The size of data returned from Earth Science observing satellites and the magnitude of data from climate model output, is predicted to grow into the tens of petabytes challenging current data analysis paradigms. This same kind of growth is present in astronomy and planetary science data.

One of the major challenges in data science and related disciplines defining new approaches to scaling systems and analysis in order to increase scientific productivity and yield. Specific needs include: 1) identification of optimized system architectures for analyzing massive, distributed data sets; 2) algorithms for systematic analysis of massive data sets in distributed environments; and 3) the development of software infrastructures that are capable of performing massive, distributed data analysis across a comprehensive data science framework.

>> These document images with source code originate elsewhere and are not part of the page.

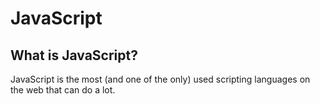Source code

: # JavaScript
## What is JavaScript?
JavaScript is the most (and one of the only) used scripting languages on the web that can do a lot.
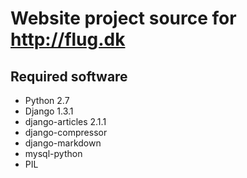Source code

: Website project source for http://flug.dk
=========================================

## Required software

* Python 2.7
* Django 1.3.1
* django-articles 2.1.1
* django-compressor
* django-markdown
* mysql-python
* PIL
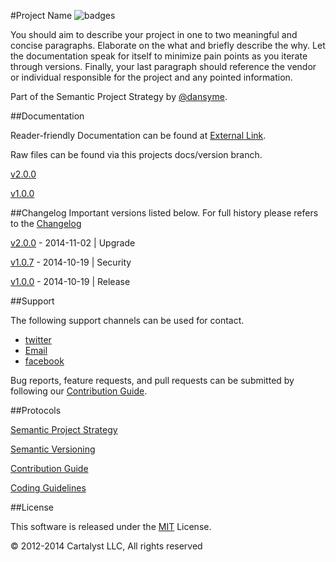 #Project Name ![badges](http://img.shields.io/badge/badges-here-green.svg?style=flat-square)

You should aim to describe your project in one to two meaningful and concise paragraphs. Elaborate on the what and briefly describe the why. Let the documentation speak for itself to minimize pain points as you iterate through versions. Finally, your last paragraph should reference the vendor or individual responsible for the project and any pointed information.

Part of the Semantic Project Strategy by [@dansyme](https://twitter.com/@dansyme).

##Documentation

Reader-friendly Documentation can be found at [External Link](link/to/documentation).

Raw files can be found via this projects docs/version branch.

[v2.0.0](path/to/branch/version)

[v1.0.0](path/to/branch/version)

##Changelog
Important versions listed below. For full history please refers to the [Changelog](CHANGELOG.md)

[v2.0.0](CHANGELOG.md/#) - 2014-11-02 | Upgrade

[v1.0.7](CHANGELOG.md/#) - 2014-10-19 | Security

[v1.0.0](CHANGELOG.md/#) - 2014-10-19 | Release

##Support

The following support channels can be used for contact.

- [twitter](path/to/twitter)
- [Email](path/to/contact/form)
- [facebook](path/to/facebook)

Bug reports, feature requests, and pull requests can be submitted by following our [Contribution Guide](PROTOCOL.md/#).


##Protocols

[Semantic Project Strategy](PROTOCOL.md/#)

[Semantic Versioning](PROTOCOL.md/#)

[Contribution Guide](PROTOCOL.md/#)

[Coding Guidelines](PROTOCOL.md/#)

##License

This software is released under the [MIT](LICENSE) License.

© 2012-2014 Cartalyst LLC, All rights reserved
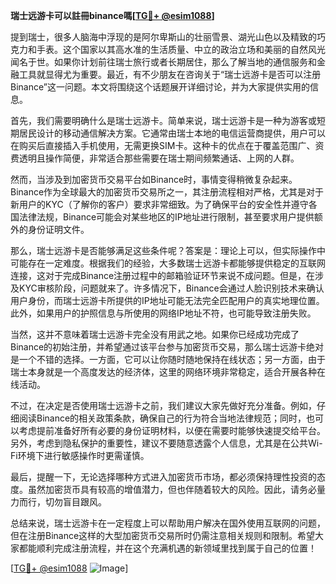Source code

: **瑞士远游卡可以註冊binance嗎[[TG💪+ @esim1088](https://t.me/s/esim1088)]**

提到瑞士，很多人脑海中浮现的是阿尔卑斯山的壮丽雪景、湖光山色以及精致的巧克力和手表。这个国家以其高水准的生活质量、中立的政治立场和美丽的自然风光闻名于世。如果你计划前往瑞士旅行或者长期居住，那么了解当地的通信服务和金融工具就显得尤为重要。最近，有不少朋友在咨询关于“瑞士远游卡是否可以注册Binance”这一问题。本文将围绕这个话题展开详细讨论，并为大家提供实用的信息。

首先，我们需要明确什么是瑞士远游卡。简单来说，瑞士远游卡是一种为游客或短期居民设计的移动通信解决方案。它通常由瑞士本地的电信运营商提供，用户可以在购买后直接插入手机使用，无需更换SIM卡。这种卡的优点在于覆盖范围广、资费透明且操作简便，非常适合那些需要在瑞士期间频繁通话、上网的人群。

然而，当涉及到加密货币交易平台如Binance时，事情变得稍微复杂起来。Binance作为全球最大的加密货币交易所之一，其注册流程相对严格，尤其是对于新用户的KYC（了解你的客户）要求非常细致。为了确保平台的安全性并遵守各国法律法规，Binance可能会对某些地区的IP地址进行限制，甚至要求用户提供额外的身份证明文件。

那么，瑞士远游卡是否能够满足这些条件呢？答案是：理论上可以，但实际操作中可能存在一定难度。根据我们的经验，大多数瑞士远游卡都能够提供稳定的互联网连接，这对于完成Binance注册过程中的邮箱验证环节来说不成问题。但是，在涉及KYC审核阶段，问题就来了。许多情况下，Binance会通过人脸识别技术来确认用户身份，而瑞士远游卡所提供的IP地址可能无法完全匹配用户的真实地理位置。此外，如果用户的护照信息与所使用的网络IP地址不符，也可能导致注册失败。

当然，这并不意味着瑞士远游卡完全没有用武之地。如果你已经成功完成了Binance的初始注册，并希望通过该平台参与加密货币交易，那么瑞士远游卡绝对是一个不错的选择。一方面，它可以让你随时随地保持在线状态；另一方面，由于瑞士本身就是一个高度发达的经济体，这里的网络环境非常稳定，适合开展各种在线活动。

不过，在决定是否使用瑞士远游卡之前，我们建议大家先做好充分准备。例如，仔细阅读Binance的相关政策条款，确保自己的行为符合当地法律规范；同时，也可以考虑提前准备好所有必要的身份证明材料，以便在需要时能够快速提交给平台。另外，考虑到隐私保护的重要性，建议不要随意透露个人信息，尤其是在公共Wi-Fi环境下进行敏感操作时更需谨慎。

最后，提醒一下，无论选择哪种方式进入加密货币市场，都必须保持理性投资的态度。虽然加密货币具有较高的增值潜力，但也伴随着较大的风险。因此，请务必量力而行，切勿盲目跟风。

总结来说，瑞士远游卡在一定程度上可以帮助用户解决在国外使用互联网的问题，但在注册Binance这样的大型加密货币交易所时仍需注意相关规则和限制。希望大家都能顺利完成注册流程，并在这个充满机遇的新领域里找到属于自己的位置！

[[TG💪+ @esim1088](https://t.me/s/esim1088) ![Image](https://i.postimg.cc/4NQfJmqS/Snipaste-2025-05-13-00-14-12.png)]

NASA/JPL has begun an initiative in data science to address these challenges. Our goal is to evaluate how scientific productivity can be improved through optimized architectural topologies that identify how to deploy and manage the access, distribution, computation, and reduction of massive, distributed data, while managing the uncertainties of scientific conclusions derived from such capabilities. This talk will provide an overview of JPL’s efforts in developing a comprehensive architectural approach to data science.